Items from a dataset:

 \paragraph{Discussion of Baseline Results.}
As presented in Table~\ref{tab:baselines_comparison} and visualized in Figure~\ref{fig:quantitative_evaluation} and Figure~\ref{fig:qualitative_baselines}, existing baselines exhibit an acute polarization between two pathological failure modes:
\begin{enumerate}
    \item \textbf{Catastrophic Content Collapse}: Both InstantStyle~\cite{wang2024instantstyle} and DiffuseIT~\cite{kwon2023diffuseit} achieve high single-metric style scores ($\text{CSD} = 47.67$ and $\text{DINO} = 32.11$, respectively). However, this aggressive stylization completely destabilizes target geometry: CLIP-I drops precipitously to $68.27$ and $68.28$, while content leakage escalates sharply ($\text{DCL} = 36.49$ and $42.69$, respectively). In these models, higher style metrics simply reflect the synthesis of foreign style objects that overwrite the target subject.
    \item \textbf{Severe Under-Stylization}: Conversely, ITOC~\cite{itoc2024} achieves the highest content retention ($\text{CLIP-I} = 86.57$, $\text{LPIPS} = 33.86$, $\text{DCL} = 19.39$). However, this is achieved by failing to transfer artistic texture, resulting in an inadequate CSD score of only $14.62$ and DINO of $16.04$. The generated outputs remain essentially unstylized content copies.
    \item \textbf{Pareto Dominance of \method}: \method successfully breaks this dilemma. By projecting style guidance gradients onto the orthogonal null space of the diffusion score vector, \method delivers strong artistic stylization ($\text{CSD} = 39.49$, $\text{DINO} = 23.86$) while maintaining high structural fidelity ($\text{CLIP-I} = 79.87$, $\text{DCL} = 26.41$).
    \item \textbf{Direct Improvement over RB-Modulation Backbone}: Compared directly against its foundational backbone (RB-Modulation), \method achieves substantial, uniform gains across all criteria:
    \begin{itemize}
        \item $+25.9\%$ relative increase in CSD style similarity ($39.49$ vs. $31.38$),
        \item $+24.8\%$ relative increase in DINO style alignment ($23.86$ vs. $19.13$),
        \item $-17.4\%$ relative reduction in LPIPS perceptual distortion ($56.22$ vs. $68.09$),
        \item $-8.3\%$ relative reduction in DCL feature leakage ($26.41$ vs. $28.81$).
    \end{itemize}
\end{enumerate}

- _Aim of the exercise_:
Extract the first line above and each line after it up to and including the one with "successfully breaks this", please, exactly and with nothing else.

- _Result of the exercise_:
 \paragraph{Discussion of Baseline Results.}
As presented in Table~\ref{tab:baselines_comparison} and visualized in Figure~\ref{fig:quantitative_evaluation} and Figure~\ref{fig:qualitative_baselines}, existing baselines exhibit an acute polarization between two pathological failure modes:
\begin{enumerate}
    \item \textbf{Catastrophic Content Collapse}: Both InstantStyle~\cite{wang2024instantstyle} and DiffuseIT~\cite{kwon2023diffuseit} achieve high single-metric style scores ($\text{CSD} = 47.67$ and $\text{DINO} = 32.11$, respectively). However, this aggressive stylization completely destabilizes target geometry: CLIP-I drops precipitously to $68.27$ and $68.28$, while content leakage escalates sharply ($\text{DCL} = 36.49$ and $42.69$, respectively). In these models, higher style metrics simply reflect the synthesis of foreign style objects that overwrite the target subject.
    \item \textbf{Severe Under-Stylization}: Conversely, ITOC~\cite{itoc2024} achieves the highest content retention ($\text{CLIP-I} = 86.57$, $\text{LPIPS} = 33.86$, $\text{DCL} = 19.39$). However, this is achieved by failing to transfer artistic texture, resulting in an inadequate CSD score of only $14.62$ and DINO of $16.04$. The generated outputs remain essentially unstylized content copies.
    \item \textbf{Pareto Dominance of \method}: \method successfully breaks this dilemma. By projecting style guidance gradients onto the orthogonal null space of the diffusion score vector, \method delivers strong artistic stylization ($\text{CSD} = 39.49$, $\text{DINO} = 23.86$) while maintaining high structural fidelity ($\text{CLIP-I} = 79.87$, $\text{DCL} = 26.41$).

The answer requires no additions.